The risk of an uncertain future
Why do we find some decisions harder than others? Legendary investor Warren Buffet once said: “If you don’t make mistakes, you can’t make decisions.” That hits the nail on the head, because every decision we make relates to future developments – and the future can rarely be predicted reliably. Consequently, every decision involves uncertainty. To minimize our risks, we therefore need to get the best possible picture of what might happen in the future. To do that, we use our knowledge and experience and gather relevant information. For example, if you are trying to choose the right plastics, you might read specialist journals, consult your suppliers, and consider the new materials your competitors are using.
“When decisions relate to innovations, it’s often difficult to establish a sound factual basis,” says Johanna Krauthauf, Head of Business Transformation & Marketing at Kuraray. “Let me give you an example. Every year, Kuraray’s management provides a budget for innovative projects. Colleagues can submit ideas and may be invited to present them. So many good ideas are presented that deciding which to choose is often really difficult – not least because many factors are difficult to assess or cannot be quantified. A utility analysis can be helpful in such situations.”
A bridge between reason and intuition
A utility analysis is particularly suitable for highly complex decisions. One benefit is that it is not based solely on quantitative data; it also includes soft (qualitative) factors, ranging from individual values to intuition and gut feeling. Imagine your company has to two decide between two equal innovation projects. The first step in a utility analysis is defining criteria, for example, whether the project is a good fit with your company’s long-term goals or what specific benefits it offers you and your customers. In the next step, you weight the criteria by relevance. That provides a clear outcome, which – ideally – helps you take a decision. The box summarizes the steps in a utility analysis.

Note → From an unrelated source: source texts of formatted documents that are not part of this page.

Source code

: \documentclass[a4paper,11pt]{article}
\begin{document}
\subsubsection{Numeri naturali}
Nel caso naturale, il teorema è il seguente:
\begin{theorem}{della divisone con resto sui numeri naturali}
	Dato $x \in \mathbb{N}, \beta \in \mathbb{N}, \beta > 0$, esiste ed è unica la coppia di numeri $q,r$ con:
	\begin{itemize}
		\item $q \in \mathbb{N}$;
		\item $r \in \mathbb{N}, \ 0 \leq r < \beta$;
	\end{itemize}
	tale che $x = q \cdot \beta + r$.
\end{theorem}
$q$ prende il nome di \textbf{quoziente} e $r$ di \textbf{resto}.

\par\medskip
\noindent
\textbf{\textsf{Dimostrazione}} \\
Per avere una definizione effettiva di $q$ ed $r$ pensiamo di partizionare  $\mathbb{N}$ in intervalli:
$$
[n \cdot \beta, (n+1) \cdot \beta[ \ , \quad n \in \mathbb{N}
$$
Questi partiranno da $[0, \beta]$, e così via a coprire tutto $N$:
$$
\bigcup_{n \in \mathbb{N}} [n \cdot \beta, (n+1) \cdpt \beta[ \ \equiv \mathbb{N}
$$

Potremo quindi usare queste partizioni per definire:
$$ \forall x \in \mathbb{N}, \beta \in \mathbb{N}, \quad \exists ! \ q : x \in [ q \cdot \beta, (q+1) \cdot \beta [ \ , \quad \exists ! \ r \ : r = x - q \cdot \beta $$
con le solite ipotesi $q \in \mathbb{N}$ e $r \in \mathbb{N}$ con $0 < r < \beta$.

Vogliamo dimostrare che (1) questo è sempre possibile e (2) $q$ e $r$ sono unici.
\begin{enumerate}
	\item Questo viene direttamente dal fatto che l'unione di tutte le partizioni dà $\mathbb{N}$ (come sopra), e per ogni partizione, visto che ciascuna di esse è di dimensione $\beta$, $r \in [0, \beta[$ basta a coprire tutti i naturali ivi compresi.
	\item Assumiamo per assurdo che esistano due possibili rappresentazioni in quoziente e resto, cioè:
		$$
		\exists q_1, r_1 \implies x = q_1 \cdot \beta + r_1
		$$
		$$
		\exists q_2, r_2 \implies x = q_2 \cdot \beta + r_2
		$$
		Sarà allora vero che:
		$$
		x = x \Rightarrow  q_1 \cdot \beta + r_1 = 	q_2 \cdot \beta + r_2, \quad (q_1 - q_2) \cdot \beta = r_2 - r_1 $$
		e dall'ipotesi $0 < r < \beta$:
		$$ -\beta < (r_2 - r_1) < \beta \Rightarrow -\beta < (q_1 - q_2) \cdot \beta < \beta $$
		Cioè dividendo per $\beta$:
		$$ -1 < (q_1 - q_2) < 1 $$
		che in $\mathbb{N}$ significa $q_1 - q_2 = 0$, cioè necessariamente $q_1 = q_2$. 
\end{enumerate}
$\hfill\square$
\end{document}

“What our team finds useful about this tool is that we can include both hard facts and soft factors such as intuition,” says Daniela Niemeyer, Specialist Organizational Development. “However, that is also a challenge, for example, when we work with other teams in larger groups. Selecting and weighting the criteria is very subjective, which makes it difficult to define a uniform evaluation that everyone in the group finds acceptable.”
Steps in a utility analysis:
A utility analysis is a tool that facilitates complex decisions where not much reliable data is available. You can use a utility analysis, for example, to help you select an innovation project to drive forward your company:
1. What is the objective? We want to strengthen sustainability in our company.
2. What decisions have to be taken? We have four innovation projects that could help drive forward sustainability in the company, but our budget only allows us to support one of them.
3. Define the criteria for selecting one of the options:
In this step, you define the quantitative, qualitative, and knock-out criteria influencing the decision:
- Quantitative criteria: The innovation project should improve our carbon footprint by 10 percent.
- Qualitative criteria: The innovation project should be good for our image.
- Knock-out criteria: The innovation project must not reduce production capacity.
4. Create a table: Select the five most important criteria.
Create a column for each criterion and a row for each of innovation project. Then perform the following four steps:
- Evaluate the extent to which each project meets each criterion on a scale of one to ten (utility factor).
- Weight each criterion by allocating 100 percentage points among the criteria. Attributes that are particularly important for the selection of the project are given more points than those that are less important.
- Multiply the utility factor by the weighting of each criterion
- Add together the scores for each innovation project If you have selected the criteria well, the outcome will give a clear indication of which project should be given preference in the decision-making process.